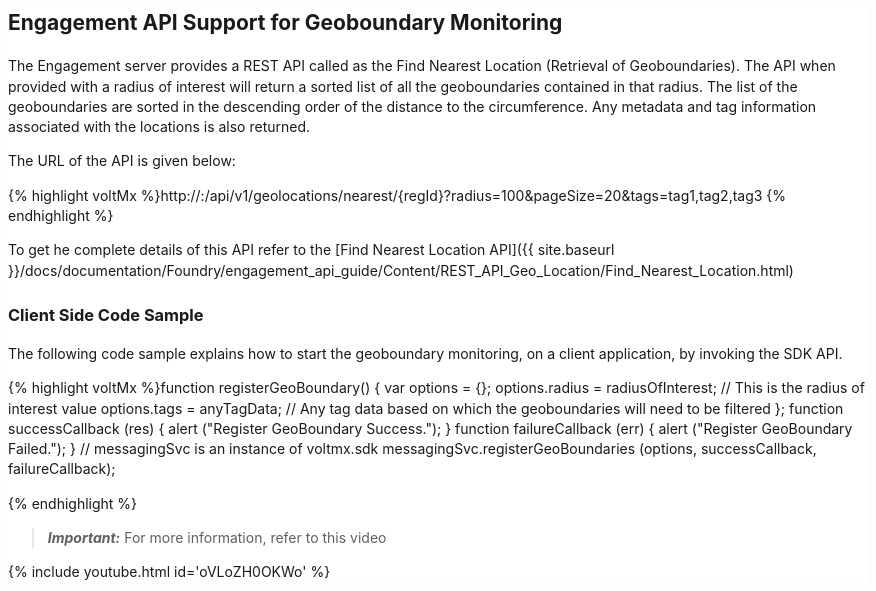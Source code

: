 Engagement API Support for Geoboundary Monitoring
-------------------------------------------------

The Engagement server provides a REST API called as the Find Nearest Location (Retrieval of Geoboundaries). The API when provided with a radius of interest will return a sorted list of all the geoboundaries contained in that radius. The list of the geoboundaries are sorted in the descending order of the distance to the circumference. Any metadata and tag information associated with the locations is also returned.

The URL of the API is given below:

{% highlight voltMx %}http://<host>:<port>/api/v1/geolocations/nearest/{regId}?radius=100&pageSize=20&tags=tag1,tag2,tag3
{% endhighlight %}

To get he complete details of this API refer to the [Find Nearest Location API]({{ site.baseurl }}/docs/documentation/Foundry/engagement_api_guide/Content/REST_API_Geo_Location/Find_Nearest_Location.html)

### Client Side Code Sample

The following code sample explains how to start the geoboundary monitoring, on a client application, by invoking the SDK API.

{% highlight voltMx %}function registerGeoBoundary() 
{
    var options = {};
    options.radius = radiusOfInterest;  // This is the radius of interest value
    options.tags = anyTagData;  // Any tag data based on which the geoboundaries will need to be filtered
};
    function successCallback (res) {
        alert ("Register GeoBoundary Success.");
}
    function failureCallback (err) {
    alert ("Register GeoBoundary Failed.");
}
   // messagingSvc is an instance of voltmx.sdk 
    messagingSvc.registerGeoBoundaries (options, successCallback, failureCallback); 

{% endhighlight %}

> **_Important:_** For more information, refer to this video

{% include youtube.html id='oVLoZH0OKWo' %}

***

**What you will do**
Verbatim copy, pictures excluded: output the lines from the first line of the records above through the line containing "The URL of the".

**Answer**
Source code

: Engagement API Support for Geoboundary Monitoring
-------------------------------------------------

The Engagement server provides a REST API called as the Find Nearest Location (Retrieval of Geoboundaries). The API when provided with a radius of interest will return a sorted list of all the geoboundaries contained in that radius. The list of the geoboundaries are sorted in the descending order of the distance to the circumference. Any metadata and tag information associated with the locations is also returned.

The URL of the API is given below:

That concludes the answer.